[INPUT DATA Boundary: Start]

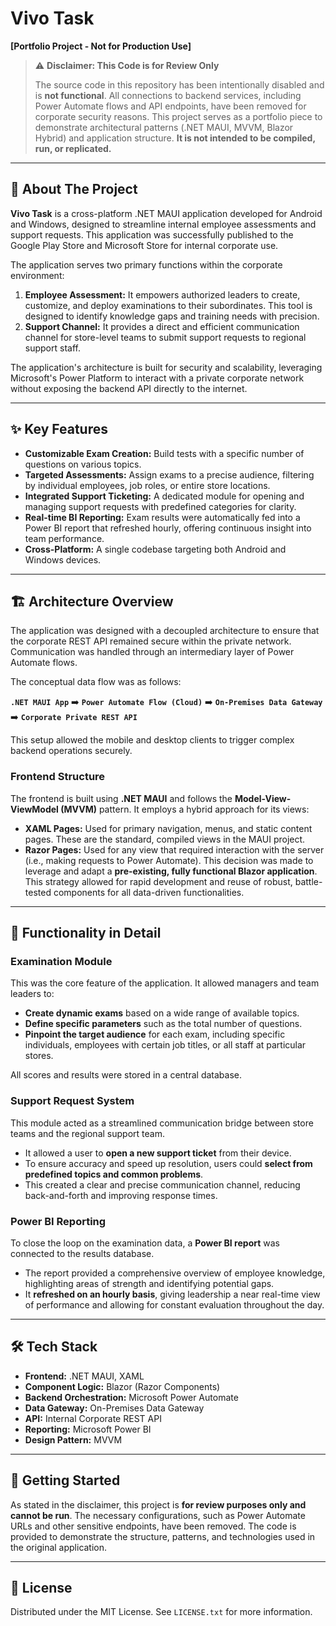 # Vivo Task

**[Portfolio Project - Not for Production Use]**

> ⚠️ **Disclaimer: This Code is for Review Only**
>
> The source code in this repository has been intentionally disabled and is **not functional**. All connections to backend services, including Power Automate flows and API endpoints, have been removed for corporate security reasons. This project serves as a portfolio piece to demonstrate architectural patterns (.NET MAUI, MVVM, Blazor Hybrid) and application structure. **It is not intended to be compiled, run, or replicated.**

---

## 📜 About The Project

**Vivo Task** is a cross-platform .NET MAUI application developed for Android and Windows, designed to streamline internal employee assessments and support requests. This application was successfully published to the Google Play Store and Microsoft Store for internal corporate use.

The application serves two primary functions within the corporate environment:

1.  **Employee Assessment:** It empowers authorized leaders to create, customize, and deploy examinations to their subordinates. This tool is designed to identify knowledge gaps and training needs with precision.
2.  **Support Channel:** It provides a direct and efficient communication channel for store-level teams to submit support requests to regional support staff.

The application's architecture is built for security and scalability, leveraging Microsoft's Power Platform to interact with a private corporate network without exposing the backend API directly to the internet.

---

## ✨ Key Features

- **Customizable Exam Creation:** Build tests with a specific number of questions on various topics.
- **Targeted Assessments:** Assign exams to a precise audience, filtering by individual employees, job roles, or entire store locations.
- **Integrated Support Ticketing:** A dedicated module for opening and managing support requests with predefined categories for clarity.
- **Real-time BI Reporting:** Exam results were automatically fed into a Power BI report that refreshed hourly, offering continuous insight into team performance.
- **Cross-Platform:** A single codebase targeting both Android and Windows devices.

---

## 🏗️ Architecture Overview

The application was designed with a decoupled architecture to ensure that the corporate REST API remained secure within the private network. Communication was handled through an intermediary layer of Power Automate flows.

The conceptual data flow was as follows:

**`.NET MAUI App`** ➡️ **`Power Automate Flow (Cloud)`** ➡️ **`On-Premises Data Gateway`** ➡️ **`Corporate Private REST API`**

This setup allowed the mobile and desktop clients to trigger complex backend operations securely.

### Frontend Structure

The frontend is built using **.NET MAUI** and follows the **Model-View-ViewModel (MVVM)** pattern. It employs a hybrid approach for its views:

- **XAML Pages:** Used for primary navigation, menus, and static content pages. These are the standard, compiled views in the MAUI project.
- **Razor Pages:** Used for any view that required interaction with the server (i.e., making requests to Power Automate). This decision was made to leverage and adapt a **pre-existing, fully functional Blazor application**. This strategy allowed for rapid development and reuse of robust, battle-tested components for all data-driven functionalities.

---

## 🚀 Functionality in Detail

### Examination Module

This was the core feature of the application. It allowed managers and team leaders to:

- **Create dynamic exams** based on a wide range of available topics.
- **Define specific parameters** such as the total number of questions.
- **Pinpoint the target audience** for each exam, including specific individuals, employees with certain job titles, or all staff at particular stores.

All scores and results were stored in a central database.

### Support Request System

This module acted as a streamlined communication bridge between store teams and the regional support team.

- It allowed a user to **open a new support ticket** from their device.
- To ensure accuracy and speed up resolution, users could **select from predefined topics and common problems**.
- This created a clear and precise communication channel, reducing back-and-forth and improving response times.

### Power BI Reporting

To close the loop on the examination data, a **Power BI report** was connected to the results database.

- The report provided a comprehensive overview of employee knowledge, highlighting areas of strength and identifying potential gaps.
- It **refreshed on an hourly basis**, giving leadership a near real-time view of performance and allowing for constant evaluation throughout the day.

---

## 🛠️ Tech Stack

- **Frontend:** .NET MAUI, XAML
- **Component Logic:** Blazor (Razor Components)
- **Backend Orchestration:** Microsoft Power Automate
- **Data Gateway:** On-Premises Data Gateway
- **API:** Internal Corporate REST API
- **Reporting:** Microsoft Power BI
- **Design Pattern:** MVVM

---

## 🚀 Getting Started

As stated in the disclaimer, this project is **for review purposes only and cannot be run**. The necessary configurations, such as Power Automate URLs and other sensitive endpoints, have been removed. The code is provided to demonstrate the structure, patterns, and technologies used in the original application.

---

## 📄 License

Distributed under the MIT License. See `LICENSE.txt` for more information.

[INPUT DATA Boundary: End]

▶ [ABOUT THIS TASK]: Go through the records and pull out each line that includes the word "results".

▶ [WRITTEN SOLUTION]:
- **Real-time BI Reporting:** Exam results were automatically fed into a Power BI report that refreshed hourly, offering continuous insight into team performance.
All scores and results were stored in a central database.
To close the loop on the examination data, a **Power BI report** was connected to the results database.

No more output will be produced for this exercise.